Caring For Your Bulbs

Daffodils and tulips blooming in the author's gardens
Daffodils and tulips blooming in the author's gardens | Source

Bulbs are considered easy care but that doesn’t mean no care. Just a few simple steps will ensure that your bulbs remain healthy and return year after year.

Spring Bulbs

After your spring flowering bulbs like tulips and daffodils finish blooming, remove the flowers before they go to seed. You don’t want them wasting energy producing seeds. Instead, you want them storing up nutrients in their bulbs so that they will grow again next spring. Don’t remove the foliage until it turns yellow. It’s the foliage that is producing and storing the food for next year in the bulb. Don’t tie it in bunches. It may make it look neater but it also limits the leaves’ exposure to the sun so that they can’t photosynthesize needed nutrients. Instead, hide the foliage by planting cool season annuals such as pansies and snapdragons in front of your bulbs. Another good alternative is to plant perennials around them. The perennials will grow and fill out as the bulb foliage dies back.

Once the leaves have finished their job and die, cut them off at ground level and remove them from your garden. Dead foliage left in your beds could become breeding places for disease.

Use Low Nitrogen Fertilizer

You can help your bulbs make food by adding fertilizer to your garden. Be sure to use a low nitrogen formula such as 5-10-5 or 5-10-10. High nitrogen fertilizers encourage foliage production. It is used on lawns to encourage the grass. Low nitrogen fertilizers are used on flowering plants, such as bulbs, to encourage flower production. Apply it by scratching it into your soil.

Divide Your Bulbs

Healthy bulbs multiply every year. Left in place, they will get crowded leading to smaller plants and smaller or no flowers. It’s a good idea to dig up your bulbs every 2 to 3 years and replant them. Wait until the foliage has completely died, then carefully dig up the bulbs with a trowel. Replant the larger bulbs in your garden, using the appropriate spacing. Smaller bulbs can be planted in a nursery bed to grow for a few years until they reach full-size when they can be planted in your flower beds to add to your spring display.

Summer Bulbs

Summer bulbs, such as cannas and dahlias, differ from spring bulbs in that they have no need to store energy to grow. They grow and bloom like your annuals during the summer. With the first killing frost, their foliage dies and the bulbs should be dug up.

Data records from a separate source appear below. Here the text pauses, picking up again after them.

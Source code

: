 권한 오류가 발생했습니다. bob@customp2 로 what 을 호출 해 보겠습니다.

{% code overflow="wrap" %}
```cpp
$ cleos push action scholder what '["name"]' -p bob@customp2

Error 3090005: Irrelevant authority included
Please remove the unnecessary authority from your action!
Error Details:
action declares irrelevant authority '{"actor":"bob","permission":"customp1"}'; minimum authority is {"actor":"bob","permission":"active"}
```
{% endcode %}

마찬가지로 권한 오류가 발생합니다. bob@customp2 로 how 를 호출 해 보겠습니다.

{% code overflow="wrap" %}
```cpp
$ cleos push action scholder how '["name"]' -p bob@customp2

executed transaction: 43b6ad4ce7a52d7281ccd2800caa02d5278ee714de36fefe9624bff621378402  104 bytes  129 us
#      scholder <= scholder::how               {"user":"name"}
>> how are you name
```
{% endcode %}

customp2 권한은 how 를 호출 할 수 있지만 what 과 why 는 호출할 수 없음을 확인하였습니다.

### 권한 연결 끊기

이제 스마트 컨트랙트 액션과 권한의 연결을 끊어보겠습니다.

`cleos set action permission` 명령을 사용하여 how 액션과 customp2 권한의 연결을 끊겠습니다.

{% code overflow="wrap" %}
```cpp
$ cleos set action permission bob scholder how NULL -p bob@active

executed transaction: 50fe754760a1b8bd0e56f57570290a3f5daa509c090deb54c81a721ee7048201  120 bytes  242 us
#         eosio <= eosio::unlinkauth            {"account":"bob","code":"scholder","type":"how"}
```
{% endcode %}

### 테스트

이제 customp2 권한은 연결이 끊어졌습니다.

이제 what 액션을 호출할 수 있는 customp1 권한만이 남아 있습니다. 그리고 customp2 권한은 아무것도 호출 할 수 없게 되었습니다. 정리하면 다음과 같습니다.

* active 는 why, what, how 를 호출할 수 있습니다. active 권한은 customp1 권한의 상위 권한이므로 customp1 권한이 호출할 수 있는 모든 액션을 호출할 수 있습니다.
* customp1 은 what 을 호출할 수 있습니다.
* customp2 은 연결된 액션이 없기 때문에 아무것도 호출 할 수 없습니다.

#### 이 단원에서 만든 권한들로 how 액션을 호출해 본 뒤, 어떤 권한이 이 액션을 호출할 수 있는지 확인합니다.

Most summer flowering bulbs require 6 to 8 hours of sun daily and regular watering. They don’t like dry conditions or wet conditions. Planting your bulbs in a wet area will rot them.

Use Low Nitrogen Fertilizer

Providing fertilizer for your summer bulbs during the growing season will result in larger plants and more numerous flowers, just like your other flowering plants. Use the same low nitrogen fertilizer and apply it by scratching it into your soil.

A good organic low nitrogen fertilizer is compost. Used as a mulch, it does double duty keeping down weeds and providing fertilizer for your plants

Store Your Bulbs Correctly

After the foliage has been killed by frost, you should carefully dig up your summer bulbs. Brush all the soil off of them. Leaving soil on them could lead to rot or disease. You want clean, healthy bulbs. Store them in a mesh bag or other ventilated container in a cool, dry place. Ventilation prevents moisture from accumulating and rotting your bulbs.

The temperature in the area where you store your summer bulbs over the winter should not fall below 50°F (10°C) or get hotter than 70°F (21°C). An unfinished, unheated basement that is not damp is a good place. Store your bulbs away from light that might stimulate them to grow. Darkness makes them think that they are resting underground.

Just a few extra steps ensures that your bulbs will continue to provide you with color from spring until fall every year.